Aside from the Kyle story, the show featured correspondent Mark Potter who
filed a package from Cuba and reporter Anne Thompson who followed Pope Francis
in the Philippines. It was a solid newscast that every one of all ages ought to
enjoy, right? Wrong! Evidently advertisers of such programs feel that geezers
are their entire audience. On that evening’s newscast, "old folks"
like us were treated to ads on CIC-Chronic Idiopathic Constipation, OB –
Overactive Bladder, ED – Erectile Dysfunction and an commercial for a “silver”
multi-vitamin. I'm wondering if there is an acronym for the multi-vitamin. SMV?
But doesn’t SMV stand for “Single Male Vulcan?” What's up with these acronyms?
The marketers have enough confidence to put these issues into the spotlight
with ads featuring attractive women who tout the benefits of ED drugs, but
they're so embarrassed they have to make up acronyms to hide the problems? C'mon
marketers, we're humans and any of us can experience these issues, you can say
the full name of the "affliction" every time it comes up in the
script.
I must come clean and admit that I’m lumped in with the "old-timers
club." I’m classified as being quite old if I like shows such as NBC Nightly News. I certainly
don’t feel old, but the advertisers with all of their research, must know more
than me, so I suppose those products are suited for me, right?
It's not just the "embarrassing acronym issue ads" that
are part of the marketing mix during the network nightly newscasts. The
marketers think that we have money in our pockets for luxurious items like the
oversized Lincoln SUVs driven by actor Matthew McConaughey. While I know that
Mr. Conaughey is not in the "old-timers club," the producers must
think that if we buy one of those SUVs, somehow we will become the young,
handsome actor. Add those "I've fallen and cannot get up ads,"
reverse mortgage testimonials by the likes of former U.S. Senator Fred Thompson
and actor Robert Wagner along with those accident attorney commercials, and folks
like us are treated to a parade of ads that make our rather old heads spin.
Should we take advantage of these offers, now with those easy payment plans?
Now that I know what demographic I fall into due to my tastes in
television viewing, I guess that I ought to pay closer attention as to what is
being marketed to me. Maybe things will turn around for the better in our
lives. Yes, for me and millions of others, life will dramatically improve if we
all just buy these products that are marketed to us. Once we make all of those
purchases, the sun will be shining even more brightly. Birds will be chirping
outside our bedroom windows. Butterflies will be dancing around our heads.

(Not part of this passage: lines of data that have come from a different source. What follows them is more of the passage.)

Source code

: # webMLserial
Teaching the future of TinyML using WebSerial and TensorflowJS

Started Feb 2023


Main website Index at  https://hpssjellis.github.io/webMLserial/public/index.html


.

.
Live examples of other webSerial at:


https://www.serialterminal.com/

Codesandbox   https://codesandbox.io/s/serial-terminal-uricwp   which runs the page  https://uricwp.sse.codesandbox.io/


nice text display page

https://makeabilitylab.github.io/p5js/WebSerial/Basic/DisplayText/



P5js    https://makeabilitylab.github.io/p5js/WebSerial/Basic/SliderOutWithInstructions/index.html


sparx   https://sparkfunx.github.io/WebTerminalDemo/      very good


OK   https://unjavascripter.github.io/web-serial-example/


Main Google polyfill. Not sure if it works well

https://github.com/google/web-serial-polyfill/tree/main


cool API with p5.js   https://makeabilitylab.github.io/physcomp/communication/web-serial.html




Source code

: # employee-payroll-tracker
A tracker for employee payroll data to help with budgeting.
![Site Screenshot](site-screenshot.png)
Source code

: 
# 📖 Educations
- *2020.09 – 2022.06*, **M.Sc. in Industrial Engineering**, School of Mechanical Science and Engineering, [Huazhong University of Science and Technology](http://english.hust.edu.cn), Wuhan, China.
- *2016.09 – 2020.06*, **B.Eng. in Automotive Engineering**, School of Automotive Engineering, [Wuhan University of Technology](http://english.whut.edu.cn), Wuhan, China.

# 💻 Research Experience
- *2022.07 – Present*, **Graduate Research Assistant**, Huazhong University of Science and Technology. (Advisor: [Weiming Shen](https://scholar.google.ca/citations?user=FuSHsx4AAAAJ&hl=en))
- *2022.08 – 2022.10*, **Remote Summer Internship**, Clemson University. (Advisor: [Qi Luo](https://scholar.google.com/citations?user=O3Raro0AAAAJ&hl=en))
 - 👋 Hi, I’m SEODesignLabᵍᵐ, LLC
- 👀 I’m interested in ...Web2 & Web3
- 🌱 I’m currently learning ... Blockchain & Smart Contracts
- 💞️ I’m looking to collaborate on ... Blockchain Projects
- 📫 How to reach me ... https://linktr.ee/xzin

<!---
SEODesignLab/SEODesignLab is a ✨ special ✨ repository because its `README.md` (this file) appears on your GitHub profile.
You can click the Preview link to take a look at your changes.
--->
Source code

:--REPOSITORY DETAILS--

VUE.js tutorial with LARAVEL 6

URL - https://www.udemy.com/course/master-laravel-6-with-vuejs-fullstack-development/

There will be room for two classic bathtubs in our bathrooms where I hope
not to drown. We will be able to stroll the beaches without a care or without
falling down not being able to get up. And the most important thing: We will be
able to view the evening news without any CIC, ED, OB or any other acronym that
degrades our quality of life. Plus we can do all of this while having a great
mortgage and gobs of money in the bank after we sue anyone who dares to even
tap our cars on the road or look at us cross-eyed. Honestly, who could turn all
that down? Well, I have to get back to the nightly news. Actor Matthew
McConaughey has a car that I would like to buy and Senator Thompson has a
mortgage offer that I cannot refuse.